We were only in Rome for one full day, but we definitely managed to make the most of it. Our first stop was, of course, the Colosseum! This monumental work of architecture was on my art history 250 (no surprise), so I knew a lot of the bare facts about it, but seeing it in person was an entirely different experience. I had actually been before, but I was seven and it was blazing hot in the middle of July, so I think I’ve trauma blocked that part of the family vacation out of my head.

Here’s a general summary of what I knew about the Colosseum going into it:
The Colosseum was built around 80 CE under three different emperors, known as the Flavian emperors. For that reason, the structure was also known as the Flavian Amphitheater. It was built on the site of an artificial lake that Emperor Nero had put in place for his grand palace. The emperor who started the construction of the Colosseum, Vespasian, built it to please/distract the citizens of Rome who were unhappy post Nero’s brutal reign. Building the Colosseum on this site was kind of like a slap in the face to the deceased Nero.
The colosseum was largely built by slaves, mostly Jewish slaves who had been taken prisoner after the Jewish-Roman war. This was sadly only the start of the atrocities ingrained into the history of the Colosseum.
They used many tons of travertine stone as the material, along with lots of iron clamps used to bind the stones together. These iron clamps were later removed, which I’ll get to later.
What was really driven home in my art history class was the stylistic differences of each level of the Colosseum. Each floor was a different architectural order, with increasing complexity from the bottom to the top. At the bottom was the Tuscan style (a variation on Doric), the second level was a modified Ionic style, and the top floor was the elaborate Corinthian style. This is a little hard to observe in person as a lot of it is worn away from centuries exposed to the elements, but it’s still cool to be able to see these connections to Greek architecture being put into place hundreds of years later, especially being a traveler just coming from Greece.

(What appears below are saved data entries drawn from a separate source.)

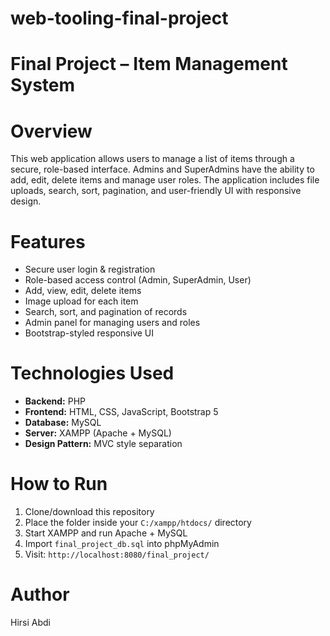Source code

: # web-tooling-final-project

# Final Project – Item Management System

# Overview
This web application allows users to manage a list of items through a secure, role-based interface. Admins and SuperAdmins have the ability to add, edit, delete items and manage user roles. The application includes file uploads, search, sort, pagination, and user-friendly UI with responsive design.

# Features
- Secure user login & registration
- Role-based access control (Admin, SuperAdmin, User)
- Add, view, edit, delete items
- Image upload for each item
- Search, sort, and pagination of records
- Admin panel for managing users and roles
- Bootstrap-styled responsive UI

# Technologies Used
- **Backend:** PHP
- **Frontend:** HTML, CSS, JavaScript, Bootstrap 5
- **Database:** MySQL
- **Server:** XAMPP (Apache + MySQL)
- **Design Pattern:** MVC style separation

# How to Run
1. Clone/download this repository
2. Place the folder inside your `C:/xampp/htdocs/` directory
3. Start XAMPP and run Apache + MySQL
4. Import `final_project_db.sql` into phpMyAdmin
5. Visit: `http://localhost:8080/final_project/`

# Author
Hirsi Abdi
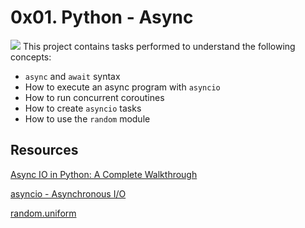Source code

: # 0x01. Python - Async
![](https://s3.amazonaws.com/alx-intranet.hbtn.io/uploads/medias/2019/12/4aeaa9c3cb1f316c05c4.png?X-Amz-Algorithm=AWS4-HMAC-SHA256&X-Amz-Credential=AKIARDDGGGOUSBVO6H7D%2F20231211%2Fus-east-1%2Fs3%2Faws4_request&X-Amz-Date=20231211T171709Z&X-Amz-Expires=86400&X-Amz-SignedHeaders=host&X-Amz-Signature=eb057f2cc1911b36f44928126f77701a565f737ffb413113ea0dada0cdd0f962)
This project contains tasks performed to understand the following concepts:
- `async` and `await` syntax
- How to execute an async program with `asyncio`
- How to run concurrent coroutines
- How to create `asyncio` tasks
- How to use the `random` module

## Resources

[Async IO in Python: A Complete Walkthrough](https://intranet.alxswe.com/rltoken/zYkXScziW1D5rNdNEvObjQ)

[asyncio - Asynchronous I/O](https://intranet.alxswe.com/rltoken/aZUO4GiWHbPIrVBIwptFAw)

[random.uniform](https://intranet.alxswe.com/rltoken/aZUO4GiWHbPIrVBIwptFAw)
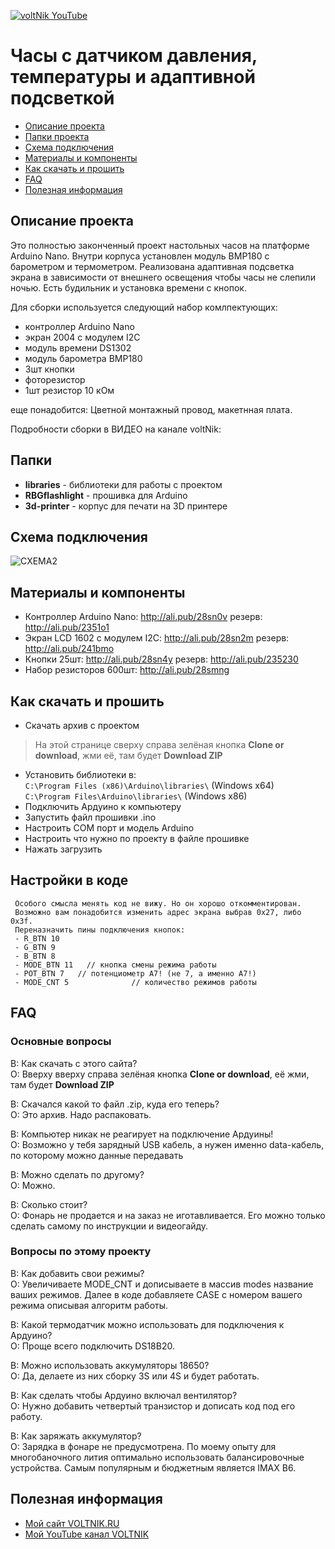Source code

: [![voltNik YouTube](http://voltnik.ru/voltnik-banner.jpg)](https://www.youtube.com/channel/UC4s13gPVOMQVX3P1ZpdUwjA?sub_confirmation=1)
# Часы с датчиком давления, температуры и адаптивной подсветкой
* [Описание проекта](#chapter-0)
* [Папки проекта](#chapter-1)
* [Схема подключения](#chapter-2)
* [Материалы и компоненты](#chapter-3)
* [Как скачать и прошить](#chapter-4)
* [FAQ](#chapter-5)
* [Полезная информация](#chapter-6)

<a id="chapter-0"></a>
## Описание проекта
Это полностью законченный проект настольных часов на платформе Arduino Nano. Внутри корпуса установлен модуль BMP180 с барометром и термометром.
Реализована адаптивная подсветка экрана в зависимости от внешнего освещения чтобы часы не слепили ночью. Есть будильник и установка времени с кнопок.

Для сборки используется следующий набор комлпектующих:
- контроллер Arduino Nano
- экран 2004 с модулем I2C
- модуль времени DS1302
- модуль барометра BMP180
- 3шт кнопки
- фоторезистор
- 1шт резистор 10 кОм

еще понадобится: Цветной монтажный провод, макетнная плата.

Подробности сборки в ВИДЕО на канале voltNik:

<a id="chapter-1"></a>
## Папки
- **libraries** - библиотеки для работы с проектом
- **RBGflashlight** - прошивка для Arduino
- **3d-printer** - корпус для печати на 3D принтере

<a id="chapter-2"></a>
## Схема подключения
![СХЕМА2](https://github.com/voltNik/WeatherClock-2004/blob/master/weather-clock_bb.jpg.jpg)

<a id="chapter-3"></a>
## Материалы и компоненты
- Контроллер Arduino Nano: http://ali.pub/28sn0v резерв: http://ali.pub/2351o1
- Экран LCD 1602 с модулем I2C: http://ali.pub/28sn2m резерв: http://ali.pub/241bmo
- Кнопки 25шт: http://ali.pub/28sn4y резерв: http://ali.pub/235230
- Набор резисторов 600шт: http://ali.pub/28smng 

<a id="chapter-4"></a>
## Как скачать и прошить
* Скачать архив с проектом
> На этой странице сверху справа зелёная кнопка **Clone or download**, жми её, там будет **Download ZIP**
* Установить библиотеки в:  
`C:\Program Files (x86)\Arduino\libraries\` (Windows x64)  
`C:\Program Files\Arduino\libraries\` (Windows x86) 
* Подключить Ардуино к компьютеру
* Запустить файл прошивки .ino
* Настроить COM порт и модель Arduino
* Настроить что нужно по проекту в файле прошивке
* Нажать загрузить

## Настройки в коде
     Особого смысла менять код не вижу. Но он хорошо откомментирован. 
     Возможно вам понадобится изменить адрес экрана выбрав 0x27, либо 0x3f. 
     Переназначить пины подключения кнопок:
     - R_BTN 10 
     - G_BTN 9
     - B_BTN 8
     - MODE_BTN 11   // кнопка смены режима работы
     - POT_BTN 7   // потенциометр А7! (не 7, а именно А7!)
     - MODE_CNT 5              // количество режимов работы

<a id="chapter-5"></a>
## FAQ
### Основные вопросы
В: Как скачать с этого сайта?  
О: Вверху вверху справа зелёная кнопка **Clone or download**, её жми, там будет **Download ZIP**  

В: Скачался какой то файл .zip, куда его теперь?  
О: Это архив. Надо распаковать.  

В: Компьютер никак не реагирует на подключение Ардуины!  
О: Возможно у тебя зарядный USB кабель, а нужен именно data-кабель, по которому можно данные передавать  

В: Можно сделать по другому?  
О: Можно.  

В: Сколько стоит?  
О: Фонарь не продается и на заказ не иготавливается. Его можно только сделать самому по инструкции и видеогайду.  

### Вопросы по этому проекту
В: Как добавить свои режимы?  
О: Увеличиваете MODE_CNT и дописываете в массив modes название ваших режимов. Далее в коде добавляете CASE с номером вашего режима описывая алгоритм работы.  

В: Какой термодатчик можно использовать для подключения к Ардуино?  
О: Проще всего подключить DS18B20.  

В: Можно использовать аккумуляторы 18650?  
О: Да, делаете из них сборку 3S или 4S и будет работать.  

В: Как сделать чтобы Ардуино включал вентилятор?  
О: Нужно добавить четвертый транзистор и дописать код под его работу.  

В: Как заряжать аккумулятор?  
О: Зарядка в фонаре не предусмотрена. По моему опыту для многобаночного лития оптимально использовать балансировочные устройства. Самым популярным и бюджетным является IMAX B6.  

<a id="chapter-6"></a>
## Полезная информация
* [Мой сайт VOLTNIK.RU](http://voltnik.ru/)
* [Мой YouTube канал VOLTNIK](https://www.youtube.com/channel/UC4s13gPVOMQVX3P1ZpdUwjA?sub_confirmation=1)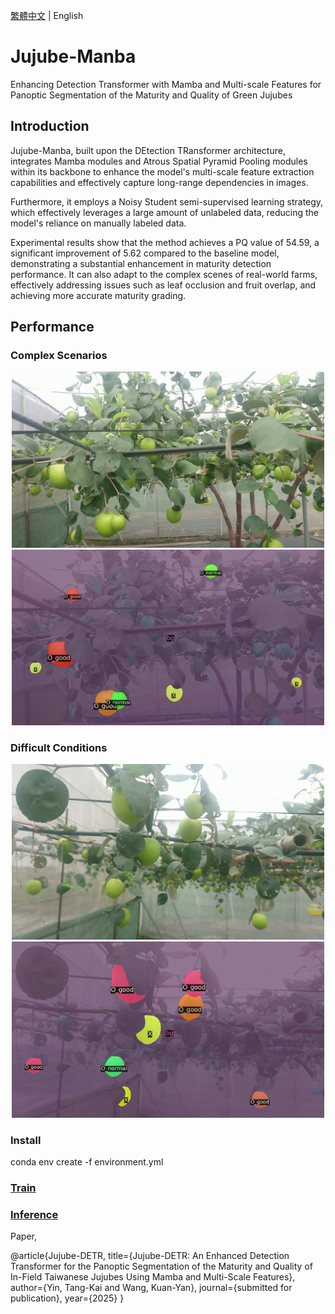 [繁體中文](README_tw.md) | English

# Jujube-Manba
Enhancing Detection Transformer with Mamba and Multi-scale Features for
Panoptic Segmentation of the Maturity and Quality of Green Jujubes

## Introduction

Jujube-Manba, built upon the DEtection TRansformer architecture, integrates Mamba modules and Atrous Spatial Pyramid Pooling modules within its backbone to enhance the model's multi-scale feature extraction capabilities and effectively capture long-range dependencies in images.

Furthermore, it employs a Noisy Student semi-supervised learning strategy, which effectively leverages a large amount of unlabeled data, reducing the model's reliance on manually labeled data.

Experimental results show that the method achieves a PQ value of 54.59, a significant improvement of 5.62 compared to the baseline model, demonstrating a substantial enhancement in maturity detection performance. It can also adapt to the complex scenes of real-world farms, effectively addressing issues such as leaf occlusion and fruit overlap, and achieving more accurate maturity grading.

## Performance

###  Complex Scenarios
<div align="center">
  <img src="https://github.com/kevinboy666/Jujube-Manba/blob/main/assets/2-1-1_35.jpg" width=500 >
<!--   <img src="https://github.com/kevinboy666/Jujube-Manba/blob/main/assets/2-1-1_35_label.png" width=400 > -->
  <img src="https://github.com/kevinboy666/Jujube-Manba/blob/main/assets/2-1-1_35_f3.png" width=500 >
</div>

###  Difficult Conditions
<div align="center">
  <img src="https://github.com/kevinboy666/Jujube-Manba/blob/main/assets/11-1-1_34.jpg" width=500 >
  <img src="https://github.com/kevinboy666/Jujube-Manba/blob/main/assets/11-1-1_34_f3.png" width=500 >

</div>

### Install
conda env create -f environment.yml

### [Train](https://github.com/kevinboy666/Jujube-Manba/blob/main/jujube-mamba2.ipynb)

### [Inference](https://github.com/kevinboy666/Jujube-Manba/blob/main/infer.ipynb)

Paper,

@article{Jujube-DETR,
    title={Jujube-DETR: An Enhanced Detection Transformer for the Panoptic Segmentation of the Maturity and Quality of In-Field Taiwanese Jujubes Using Mamba and Multi-Scale Features},
    author={Yin, Tang-Kai and Wang, Kuan-Yan},
    journal={submitted for publication},
    year={2025}
}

We used a Rick Steves audio tour to guide us around the Colosseum, and despite his cheesy and sometimes tasteless jokes, it was really helpful to gain more context beyond what I already knew. Though I knew that the Colosseum obviously had a very brutal purpose and past, it was still jarring to hear more details about the whole process and the statistics on how many people died in the very arena I was in. There was such a contrast between the mesmerizing sense of architectural achievement and the sickening feeling I got in my stomach just thinking about how death was turned into such a spectacle for the emperor’s will and everyone’s pleasure. The Colosseum is often heralded, but when I look at it I just feel shame about the acceptance of violence that has now been present in our global society for thousands of years. Obviously we’ve come a long way from killing people in an arena while people watched, but not far enough.
This once again made me think about the aspect of cultural preservation, especially in regards to parts of our past with violent backgrounds. Though the Colosseum is now extremely well-preserved and obviously highly promoted, it was once totally abandoned for 1500 years. The iron clampings that held the stone together were gouged out by looters to be melted down, and nobody said a word— perhaps because for much of the historical Roman population, the Colosseum was not seen as the place of grandeur it is now, but instead a place of death. It’s harder to want to preserve a place when it holds such a shameful past of a society that cheered on the deaths of an estimated 400,000 people for entertainment.
Now I’m not saying we shouldn’t preserve the Colosseum— obviously we should, but it’s simply interesting to consider how the perspective on doing so has shifted over time (at least from my speculation). Scientific advancement of course has to do with it as well.
I’ve recently been in Dresden and Berlin (which I will probably end up writing a separate post about), and it’s been an interesting study in how more recent sites of extreme violence and hard memories have been maintained. When we were in Dresden, we were shocked at the complete lack of evidence of the firebombing that occurred in 1945, which basically destroyed the city. I say this with no judgement on the Dresden people for how they chose to move on from what happened, but basically everything had been covered up/refurbished. You would never know that it was the city Kurt Vonnegut described in his novel Slaughterhouse-Five: “Dresden was one big flame. The one flame ate everything organic, everything that would burn.”

View of rebuilt Dresden

The Church of Our Lady, which was destroyed in the firebombing. Its rubble was left as a memorial for many years, until it was rebuilt in the 90s and reopened in early 2000s.
We went to Dresden with the mission of seeing the background of this schizophrenic and genius anti-war novel, so we were paying particular attention in looking for any ounce of the city we could connect with the scene we’d read about. We took a tour of the slaughterhouse that Kurt Vonnegut was kept in as a prisoner of war, and were shocked to discover that the entire place had been turned into a convention center. The basement in which he’d stayed during the firebombing was turned into a cloakroom. Ironically, there was a firefighters convention going on above us. The walls were covered in neon lights and fresh paint. Nothing truly remained of this area of great cultural and historical significance.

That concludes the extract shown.